After Linda (Harriet Jacobs) escapes, the Flints are desperate to find her and bring her back. Linda even notes that the Flints are afraid of her fleeing before she even does so:
Mr. Flint was hard pushed for house servants, and rather than lose me he had restrained his malice. I did my work faithfully, though not, of course, with a willing mind. They were evidently afraid I should leave them. Mr. Flint wished that I should sleep in the great house instead of the servants' quarters. (ch. 17)
Linda senses that Mr. Flint makes her a house servant to ensure she stays on the plantation. However, Linda decides to escape anyway. We see that she does not serve as a house slave "with a willing mind." She is still bent on escaping slavery.
After the Flints realize Linda is gone, they start by "inquiring for [her]" at her grandmother's house. This is the obvious place she would go to for shelter, but of course, Linda knew they'd look for her there, so she did not actually hide at her grandmother's house until later. They also question her grandmother but are relieved to find that the children remain. Flint thinks that means Linda isn't far away or might come back. Nonetheless, they search the entire house before moving on.

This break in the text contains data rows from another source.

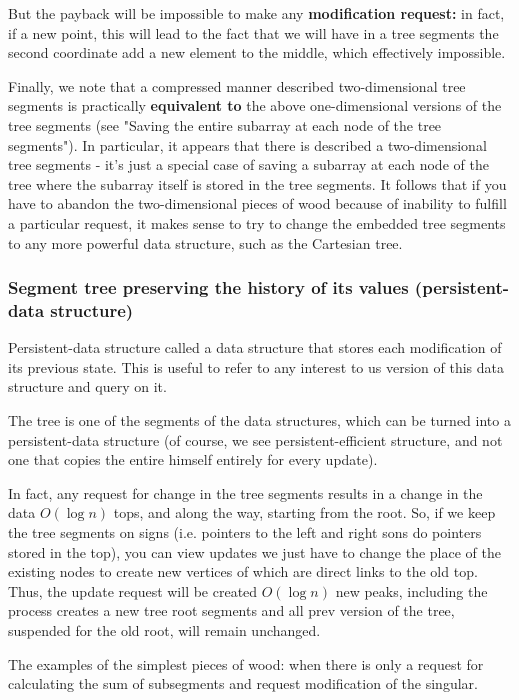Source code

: But the payback will be impossible to make any \textbf{modification request:} in fact, if a new point, this will lead to the fact that we will have in a tree segments the second coordinate add a new element to the middle, which effectively impossible.

Finally, we note that a compressed manner described two-dimensional tree segments is practically \textbf{equivalent to} the above one-dimensional versions of the tree segments (see "Saving the entire subarray at each node of the tree segments"). In particular, it appears that there is described a two-dimensional tree segments - it's just a special case of saving a subarray at each node of the tree where the subarray itself is stored in the tree segments. It follows that if you have to abandon the two-dimensional pieces of wood because of inability to fulfill a particular request, it makes sense to try to change the embedded tree segments to any more powerful data structure, such as the Cartesian tree.

\subsubsection{ Segment tree preserving the history of its values ​​(persistent-data structure) }

Persistent-data structure called a data structure that stores each modification of its previous state. This is useful to refer to any interest to us version of this data structure and query on it.

The tree is one of the segments of the data structures, which can be turned into a persistent-data structure (of course, we see persistent-efficient structure, and not one that copies the entire himself entirely for every update).

In fact, any request for change in the tree segments results in a change in the data $O (\log n)$ tops, and along the way, starting from the root. So, if we keep the tree segments on signs (i.e. pointers to the left and right sons do pointers stored in the top), you can view updates we just have to change the place of the existing nodes to create new vertices of which are direct links to the old top. Thus, the update request will be created $O (\log n)$ new peaks, including the process creates a new tree root segments and all prev version of the tree, suspended for the old root, will remain unchanged.

The examples of the simplest pieces of wood: when there is only a request for calculating the sum of subsegments and request modification of the singular.


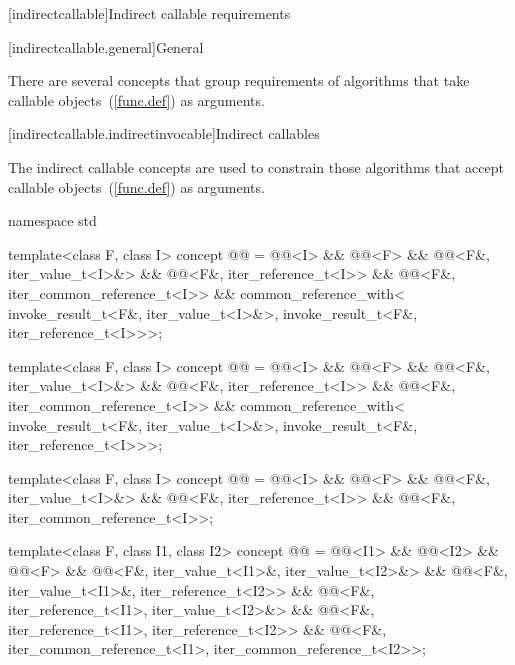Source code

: [indirectcallable]{Indirect callable requirements}

[indirectcallable.general]{General}

\pnum
There are several concepts that group requirements of algorithms that
take callable objects~(\ref{func.def}) as arguments.

[indirectcallable.indirectinvocable]{Indirect callables}

\pnum
The indirect callable concepts are used to constrain those algorithms
that accept callable objects~(\ref{func.def}) as arguments.

\begin{codeblock}
namespace std {
  template<class F, class I>
    concept @@ =
      @@<I> &&
      @@<F> &&
      @@<F&, iter_value_t<I>&> &&
      @@<F&, iter_reference_t<I>> &&
      @@<F&, iter_common_reference_t<I>> &&
      common_reference_with<
        invoke_result_t<F&, iter_value_t<I>&>,
        invoke_result_t<F&, iter_reference_t<I>>>;

  template<class F, class I>
    concept @@ =
      @@<I> &&
      @@<F> &&
      @@<F&, iter_value_t<I>&> &&
      @@<F&, iter_reference_t<I>> &&
      @@<F&, iter_common_reference_t<I>> &&
      common_reference_with<
        invoke_result_t<F&, iter_value_t<I>&>,
        invoke_result_t<F&, iter_reference_t<I>>>;

  template<class F, class I>
    concept @@ =
      @@<I> &&
      @@<F> &&
      @@<F&, iter_value_t<I>&> &&
      @@<F&, iter_reference_t<I>> &&
      @@<F&, iter_common_reference_t<I>>;

  template<class F, class I1, class I2>
    concept @@ =
      @@<I1> && @@<I2> &&
      @@<F> &&
      @@<F&, iter_value_t<I1>&, iter_value_t<I2>&> &&
      @@<F&, iter_value_t<I1>&, iter_reference_t<I2>> &&
      @@<F&, iter_reference_t<I1>, iter_value_t<I2>&> &&
      @@<F&, iter_reference_t<I1>, iter_reference_t<I2>> &&
      @@<F&, iter_common_reference_t<I1>, iter_common_reference_t<I2>>;

}
\end{codeblock}
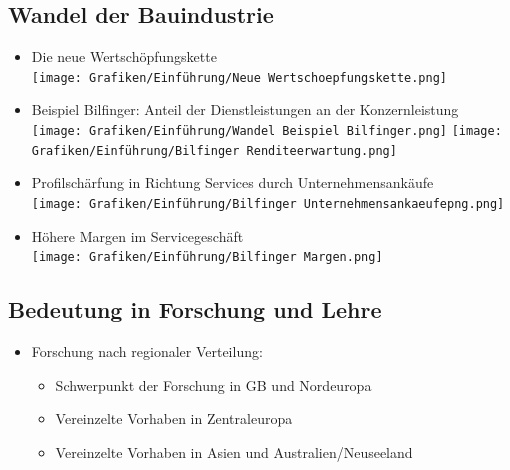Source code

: \documentclass[fleqn,twoside,dvipsnames]{article}
\begin{document}
    \subsection{Wandel der Bauindustrie} \label{Entwicklung Baubranche}
        \begin{itemize}
            \item Die neue Wertschöpfungskette\\
                    \texttt{[image: Grafiken/Einführung/Neue Wertschoepfungskette.png]}
            \item Beispiel Bilfinger: Anteil der Dienstleistungen an der Konzernleistung\\
                    \texttt{[image: Grafiken/Einführung/Wandel Beispiel Bilfinger.png]}
                    \texttt{[image: Grafiken/Einführung/Bilfinger Renditeerwartung.png]}
           \newpage
            \item Profilschärfung in Richtung Services durch Unternehmensankäufe\\
                    \texttt{[image: Grafiken/Einführung/Bilfinger Unternehmensankaeufepng.png]}
            \item Höhere Margen im Servicegeschäft\\
                    \texttt{[image: Grafiken/Einführung/Bilfinger Margen.png]}
        \end{itemize}

    \subsection{Bedeutung in Forschung und Lehre}
        \begin{itemize}
            \item Forschung nach regionaler Verteilung:
                \begin{itemize}
                    \item Schwerpunkt der Forschung in GB und Nordeuropa
                    \item Vereinzelte Vorhaben in Zentraleuropa
                    \item Vereinzelte Vorhaben in Asien und Australien/Neuseeland
                \end{itemize}
        \end{itemize}
\end{document}
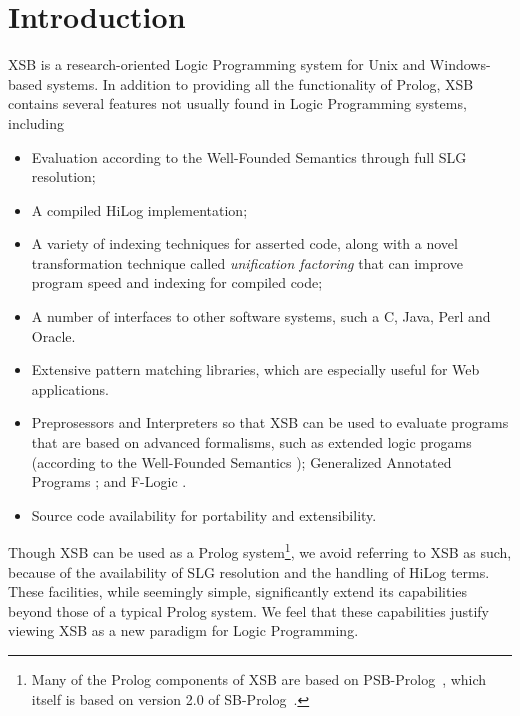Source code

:\chapter{Introduction} \label{introduction}

XSB is a research-oriented Logic Programming system for Unix and
Windows-based systems.  In addition to providing all the
functionality of Prolog, XSB contains several features not usually
found in Logic Programming systems, including
\begin{itemize}
\item Evaluation according to the Well-Founded Semantics \cite{VGRS91}
  through full SLG resolution;
\item A compiled HiLog implementation;
\item A variety of indexing techniques for asserted code, along with a
  novel transformation technique called {\em unification factoring} that
  can improve program speed and indexing for compiled code;
\item A number of interfaces to other software systems, such a C, Java,
  Perl and Oracle.
\item Extensive pattern matching libraries, which are especially useful for
  Web applications.
\item Preprosessors and Interpreters so that XSB can be used to evaluate
  programs that are based on advanced formalisms, such as extended logic
  progams (according to the Well-Founded Semantics \cite{ADP94});
Generalized Annotated Programs \cite{KiSu92}; and F-Logic \cite{KLW95}.
\item Source code availability for portability and extensibility.
\end{itemize}
 
Though XSB can be used as a Prolog system\footnote{Many of the Prolog
components of XSB are based on PSB-Prolog~\cite{Xu90}, which itself is
based on version 2.0 of SB-Prolog~\cite{Debr88}.}, we avoid referring
to XSB as such, because of the availability of SLG resolution and the
handling of HiLog terms.  These facilities, while seemingly simple,
significantly extend its capabilities beyond those of a typical Prolog
system. We feel that these capabilities justify viewing XSB as a new
paradigm for Logic Programming.

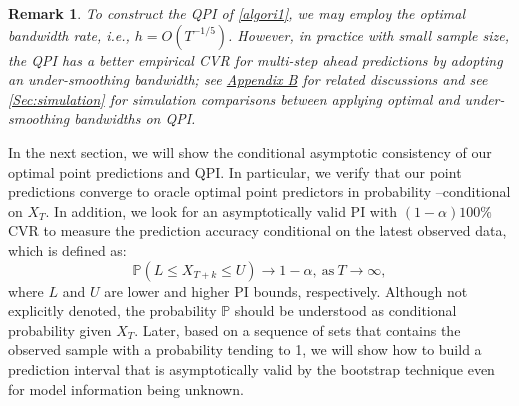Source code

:\documentclass[a4paper]{article}
\newtheorem*{Remarknn}{Remark}
\begin{document}
\begin{Remarknn}
 To construct the QPI of \cref{algori1}, we may employ the optimal 
bandwidth rate, i.e., $h = O(T^{-1/5})$. However, in practice with small sample size, the QPI has a better empirical CVR for multi-step ahead predictions by adopting an under-smoothing bandwidth; see \hyperref[Appendix:advanQPI]{Appendix B} for related discussions and see \cref{Sec:simulation} for simulation comparisons between applying optimal and under-smoothing bandwidths on QPI.
\end{Remarknn}

In the next section, we will show the conditional asymptotic 
consistency of our optimal point predictions and QPI. In particular, we verify that our point predictions converge to oracle optimal point predictors in probability --conditional on $X_T$.
In addition, we look for an asymptotically valid PI with $(1-\alpha)100\%$ CVR to measure the prediction accuracy conditional on the latest observed data, which is defined as:
\begin{equation}
    \mathbb{P}(L \leq X_{T+k} \leq U) \to 1-\alpha,~\text{as}~T\overset{}{\to}\infty,
\end{equation}
where $L$ and $U$ are lower and higher PI bounds, respectively. Although not
explicitly denoted, the probability $\mathbb{P}$ should be understood as conditional probability given $X_T$. Later, based on a sequence of sets that contains the observed sample with a probability tending to 1, we will show how to build a prediction interval that is asymptotically valid by the bootstrap technique even for model information being unknown. 
\end{document}

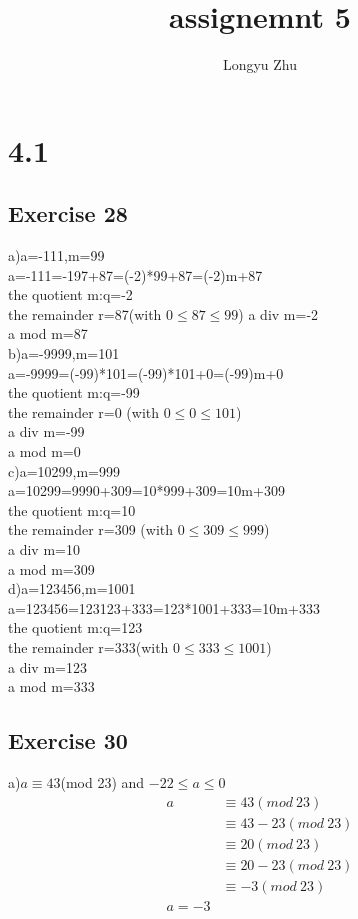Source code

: \documentclass[12pt]{article}
\title{assignemnt 5}
\author{Longyu Zhu}
\begin{document}
\section*{4.1}
\subsection*{Exercise 28}
a)a=-111,m=99\\
a=-111=-197+87=(-2)*99+87=(-2)m+87\\
the quotient m:q=-2\\
the remainder r=87(with $0\leq 87\leq 99$)
a div m=-2\\
a mod m=87\\

b)a=-9999,m=101\\
a=-9999=(-99)*101=(-99)*101+0=(-99)m+0\\
the quotient m:q=-99\\
the remainder r=0 (with $0\leq 0\leq 101$)\\
a div m=-99\\
a mod m=0\\

c)a=10299,m=999\\
a=10299=9990+309=10*999+309=10m+309\\
the quotient m:q=10\\
the remainder r=309 (with $ 0\leq 309\leq 999$)\\
a div m=10\\
a mod m=309\\

d)a=123456,m=1001\\
a=123456=123123+333=123*1001+333=10m+333\\
the quotient m:q=123\\
the remainder r=333(with $0\leq 333\leq 1001$)\\
a div m=123\\
a mod m=333\\

\subsection*{Exercise 30}
a)$a\equiv 43$(mod 23) and $-22\leq a\leq 0$\\
\begin{equation}\nonumber
    \begin{split}
       a&\equiv 43(mod~23)\\
        &\equiv 43-23(mod~23)\\
        &\equiv 20(mod~23)\\
        &\equiv 20-23(mod~23)\\
        &\equiv -3(mod~23)\\
        a=-3
    \end{split}
\end{equation}
\end{document}
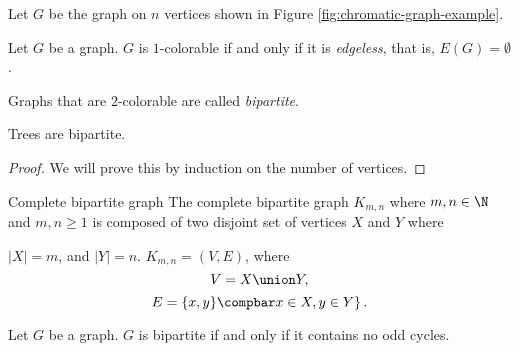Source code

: \documentclass[12pt]{article}
\begin{document}
\begin{exmp}
    Let $G$ be the graph on $n$ vertices shown in Figure \ref{fig:chromatic-graph-example}.
\end{exmp}

\begin{prop}
    Let $G$ be a graph. $G$ is $1$-colorable if and only if it is \emph{edgeless}, that is, $E(G) = \emptyset$.
\end{prop}

\begin{defn}
    Graphs that are $2$-colorable are called \emph{bipartite}.
\end{defn}

\begin{prop}
    Trees are bipartite.
\end{prop}

\begin{proof}
    We will prove this by induction on the number of vertices.
\end{proof}

\begin{defn}Complete bipartite graph\proofbreak
    The complete bipartite graph $K_{m,n}$ where $m,n \in \N$ and $m,n \geq 1$ is composed of two disjoint set of vertices $X$ and $Y$ where \item $|X| = m$, and $|Y| = n$. $K_{m,n} = (V, E)$, where
    \[V = X \union Y,\]
    \[E = \left\{x, y\} \compbar x \in X, y \in Y \right\}.\]
\end{defn}

\begin{thm}
    Let $G$ be a graph. $G$ is bipartite if and only if it contains no odd cycles.
\end{thm}
\end{document}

Dr. Flint also tries to offer a reward for Linda's return. This was common practice in the antebellum South: when a slave escaped, plantation owners attempted to persuade the public to help by giving them money. The "advertisement was posted at every corner, and in every public place for miles round:—" and offered the person who would return Linda to the Flints a $300 reward.
For a long time after, we see Jacobs describing the difficult conditions Linda has to endure to "hide in plain sight." She is able to remain hidden but she's in a constant state of danger and is always alert to the possibility that she could be caught. She sees Flint from her hiding space, as he continues a seemingly endless search for her.